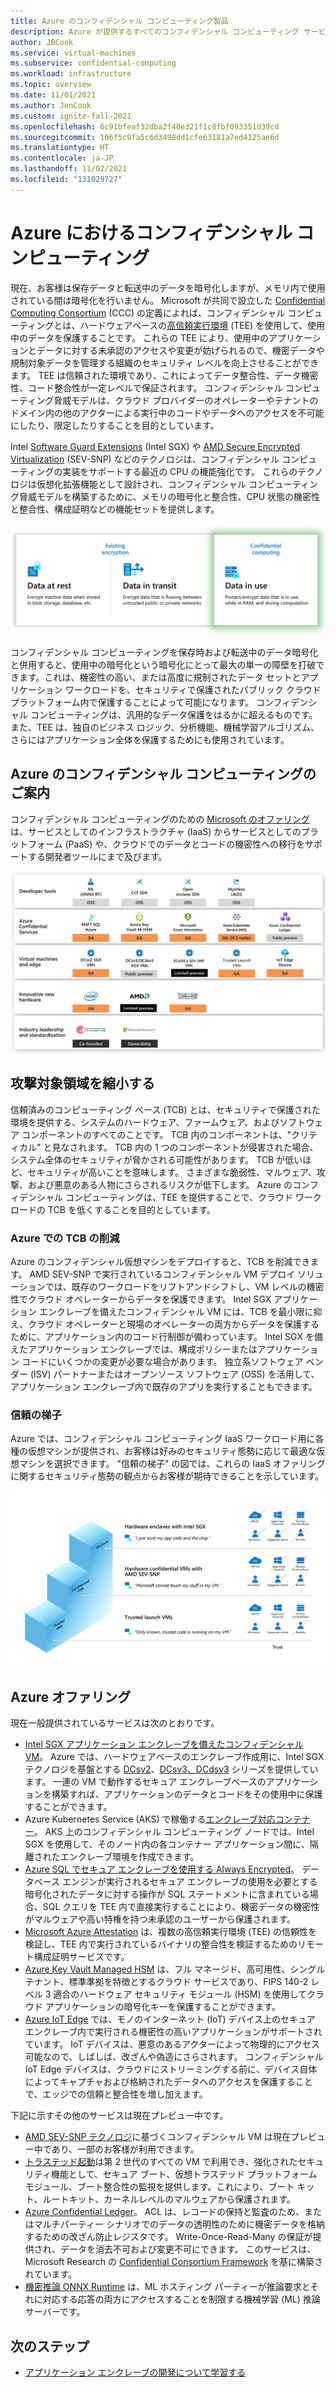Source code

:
 ```yaml
---
title: Azure のコンフィデンシャル コンピューティング製品
description: Azure が提供するすべてのコンフィデンシャル コンピューティング サービスについて説明します
author: JBCook
ms.service: virtual-machines
ms.subservice: confidential-computing
ms.workload: infrastructure
ms.topic: overview
ms.date: 11/01/2021
ms.author: JenCook
ms.custom: ignite-fall-2021
ms.openlocfilehash: 6c91bfeaf32dba2f40e321f1c8fbf093351d39cd
ms.sourcegitcommit: 106f5c9fa5c6d3498dd1cfe63181a7ed4125ae6d
ms.translationtype: HT
ms.contentlocale: ja-JP
ms.lasthandoff: 11/02/2021
ms.locfileid: "131029727"
---
```

# <a name="confidential-computing-on-azure"></a>Azure におけるコンフィデンシャル コンピューティング

現在、お客様は保存データと転送中のデータを暗号化しますが、メモリ内で使用されている間は暗号化を行いません。 Microsoft が共同で設立した [Confidential Computing Consortium](https://confidentialcomputing.io/) (CCC) の定義によれば、コンフィデンシャル コンピューティングとは、ハードウェアベースの[高信頼実行環境](https://en.wikipedia.org/wiki/Trusted_execution_environment) (TEE) を使用して、使用中のデータを保護することです。 これらの TEE により、使用中のアプリケーションとデータに対する未承認のアクセスや変更が妨げられるので、機密データや規制対象データを管理する組織のセキュリティ レベルを向上させることができます。 TEE は信頼された環境であり、これによってデータ整合性、データ機密性、コード整合性が一定レベルで保証されます。 コンフィデンシャル コンピューティング脅威モデルは、クラウド プロバイダーのオペレーターやテナントのドメイン内の他のアクターによる実行中のコードやデータへのアクセスを不可能にしたり、限定したりすることを目的としています。

Intel [Software Guard Extensions](https://www.intel.com.au/content/www/au/en/architecture-and-technology/software-guard-extensions-enhanced-data-protection.html) (Intel SGX) や [AMD Secure Encrypted Virtualization](https://www.amd.com/en/processors/amd-secure-encrypted-virtualization) (SEV-SNP) などのテクノロジは、コンフィデンシャル コンピューティングの実装をサポートする最近の CPU の機能強化です。 これらのテクノロジは仮想化拡張機能として設計され、コンフィデンシャル コンピューティング脅威モデルを構築するために、メモリの暗号化と整合性、CPU 状態の機密性と整合性、構成証明などの機能セットを提供します。

![データ保護の 3 つの状態のグラフィック。コンフィデンシャル コンピューティングの使用中データが強調表示されています。](media/overview-azure-products/three-states.jpg)

コンフィデンシャル コンピューティングを保存時および転送中のデータ暗号化と併用すると、使用中の暗号化という暗号化にとって最大の単一の障壁を打破できます。これは、機密性の高い、または高度に規制されたデータ セットとアプリケーション ワークロードを、セキュリティで保護されたパブリック クラウド プラットフォーム内で保護することによって可能になります。 コンフィデンシャル コンピューティングは、汎用的なデータ保護をはるかに超えるものです。 また、TEE は、独自のビジネス ロジック、分析機能、機械学習アルゴリズム、さらにはアプリケーション全体を保護するためにも使用されています。

## <a name="navigating-azure-confidential-computing"></a>Azure のコンフィデンシャル コンピューティングのご案内

コンフィデンシャル コンピューティングのための [Microsoft のオファリング](https://aka.ms/azurecc)は、サービスとしてのインフラストラクチャ (IaaS) からサービスとしてのプラットフォーム (PaaS) や、クラウドでのデータとコードの機密性への移行をサポートする開発者ツールにまで及びます。

![ツールとサービスを示す Azure のコンフィデンシャル コンピューティング スタックのスクリーンショット。](media/overview-azure-products/acc-stack.jpg)

## <a name="reducing-the-attack-surface"></a>攻撃対象領域を縮小する
信頼済みのコンピューティング ベース (TCB) とは、セキュリティで保護された環境を提供する、システムのハードウェア、ファームウェア、およびソフトウェア コンポーネントのすべてのことです。 TCB 内のコンポーネントは、"クリティカル" と見なされます。 TCB 内の 1 つのコンポーネントが侵害された場合、システム全体のセキュリティが脅かされる可能性があります。 TCB が低いほど、セキュリティが高いことを意味します。 さまざまな脆弱性、マルウェア、攻撃、および悪意のある人物にさらされるリスクが低下します。 Azure のコンフィデンシャル コンピューティングは、TEE を提供することで、クラウド ワークロードの TCB を低くすることを目的としています。 

### <a name="reducing-your-tcb-in-azure"></a>Azure での TCB の削減

Azure のコンフィデンシャル仮想マシンをデプロイすると、TCB を削減できます。 AMD SEV-SNP で実行されているコンフィデンシャル VM デプロイ ソリューションでは、既存のワークロードをリフトアンドシフトし、VM レベルの機密性でクラウド オペレーターからデータを保護できます。 Intel SGX アプリケーション エンクレーブを備えたコンフィデンシャル VM には、TCB を最小限に抑え、クラウド オペレーターと現場のオペレーターの両方からデータを保護するために、アプリケーション内のコード行制御が備わっています。  Intel SGX を備えたアプリケーション エンクレーブでは、構成ポリシーまたはアプリケーション コードにいくつかの変更が必要な場合があります。  独立系ソフトウェア ベンダー (ISV) パートナーまたはオープンソース ソフトウェア (OSS) を活用して、アプリケーション エンクレーブ内で既存のアプリを実行することもできます。 

### <a name="trust-ladder"></a>信頼の梯子

Azure では、コンフィデンシャル コンピューティング IaaS ワークロード用に各種の仮想マシンが提供され、お客様は好みのセキュリティ態勢に応じて最適な仮想マシンを選択できます。 "信頼の梯子" の図では、これらの IaaS オファリングに関するセキュリティ態勢の観点からお客様が期待できることを示しています。

![上部に Intel SGX によるエンクレーブが表示されている Azure の信頼の梯子のスクリーンショット。](media/overview-azure-products/trust-ladder.png)

## <a name="azure-offerings"></a>Azure オファリング

現在一般提供されているサービスは次のとおりです。

- [Intel SGX アプリケーション エンクレーブを備えたコンフィデンシャル VM](confidential-computing-enclaves.md)。 Azure では、ハードウェアベースのエンクレーブ作成用に、Intel SGX テクノロジを基盤とする [DCsv2](../virtual-machines/dcv2-series.md)、[DCsv3、DCdsv3](../virtual-machines/dcv3-series.md) シリーズを提供しています。 一連の VM で動作するセキュア エンクレーブベースのアプリケーションを構築すれば、アプリケーションのデータとコードをその使用中に保護することができます。
- Azure Kubernetes Service (AKS) で稼働する[エンクレーブ対応コンテナー](enclave-aware-containers.md)。 AKS 上のコンフィデンシャル コンピューティング ノードでは、Intel SGX を使用して、そのノード内の各コンテナー アプリケーション間に、隔離されたエンクレーブ環境を作成できます。
- [Azure SQL でセキュア エンクレーブを使用する Always Encrypted](/sql/relational-databases/security/encryption/always-encrypted-enclaves)。 データベース エンジンが実行されるセキュア エンクレーブの使用を必要とする暗号化されたデータに対する操作が SQL ステートメントに含まれている場合、SQL クエリを TEE 内で直接実行することにより、機密データの機密性がマルウェアや高い特権を持つ未承認のユーザーから保護されます。
- [Microsoft Azure Attestation](../attestation/overview.md) は、複数の高信頼実行環境 (TEE) の信頼性を検証し、TEE 内で実行されているバイナリの整合性を検証するためのリモート構成証明サービスです。
- [Azure Key Vault Managed HSM](/azure/key-vault/managed-hsm/) は、フル マネージド、高可用性、シングル テナント、標準準拠を特徴とするクラウド サービスであり、FIPS 140-2 レベル 3 適合のハードウェア セキュリティ モジュール (HSM) を使用してクラウド アプリケーションの暗号化キーを保護することができます。
- [Azure IoT Edge](../iot-edge/deploy-confidential-applications.md) では、モノのインターネット (IoT) デバイス上のセキュア エンクレーブ内で実行される機密性の高いアプリケーションがサポートされています。 IoT デバイスは、悪意のあるアクターによって物理的にアクセス可能なので、しばしば、改ざんや偽造にさらされます。 コンフィデンシャル IoT Edge デバイスは、クラウドにストリーミングする前に、デバイス自体によってキャプチャおよび格納されたデータへのアクセスを保護することで、エッジでの信頼と整合性を増し加えます。

下記に示すその他のサービスは現在プレビュー中です。

- [AMD SEV-SNP テクノロジ](https://azure.microsoft.com/blog/azure-and-amd-enable-lift-and-shift-confidential-computing/)に基づくコンフィデンシャル VM は現在プレビュー中であり、一部のお客様が利用できます。
- [トラステッド起動](../virtual-machines/trusted-launch.md)は第 2 世代のすべての VM で利用でき、強化されたセキュリティ機能として、セキュア ブート、仮想トラステッド プラットフォーム モジュール、ブート整合性の監視を提供します。これにより、ブート キット、ルートキット、カーネルレベルのマルウェアから保護されます。
- [Azure Confidential Ledger](../confidential-ledger/overview.md)。 ACL は、レコードの保持と監査のため、またはマルチパーティー シナリオでのデータの透明性のために機密データを格納するための改ざん防止レジスタです。 Write-Once-Read-Many の保証が提供され、データを消去不可および変更不可にできます。 このサービスは、Microsoft Research の [Confidential Consortium Framework](https://www.microsoft.com/research/project/confidential-consortium-framework/) を基に構築されています。
- [機密推論 ONNX Runtime](https://github.com/microsoft/onnx-server-openenclave) は、ML ホスティング パーティーが推論要求とそれに対応する応答の両方にアクセスすることを制限する機械学習 (ML) 推論サーバーです。

## <a name="next-steps"></a>次のステップ

- [アプリケーション エンクレーブの開発について学習する](application-development.md)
--------------------------------
PROBLEM TO SOLVE: Some lines above hold the word "name". Copy all of them.

OUTPUT OF THE TASK:
# <a name="confidential-computing-on-azure"></a>Azure におけるコンフィデンシャル コンピューティング
## <a name="navigating-azure-confidential-computing"></a>Azure のコンフィデンシャル コンピューティングのご案内
## <a name="reducing-the-attack-surface"></a>攻撃対象領域を縮小する
### <a name="reducing-your-tcb-in-azure"></a>Azure での TCB の削減
### <a name="trust-ladder"></a>信頼の梯子
## <a name="azure-offerings"></a>Azure オファリング
## <a name="next-steps"></a>次のステップ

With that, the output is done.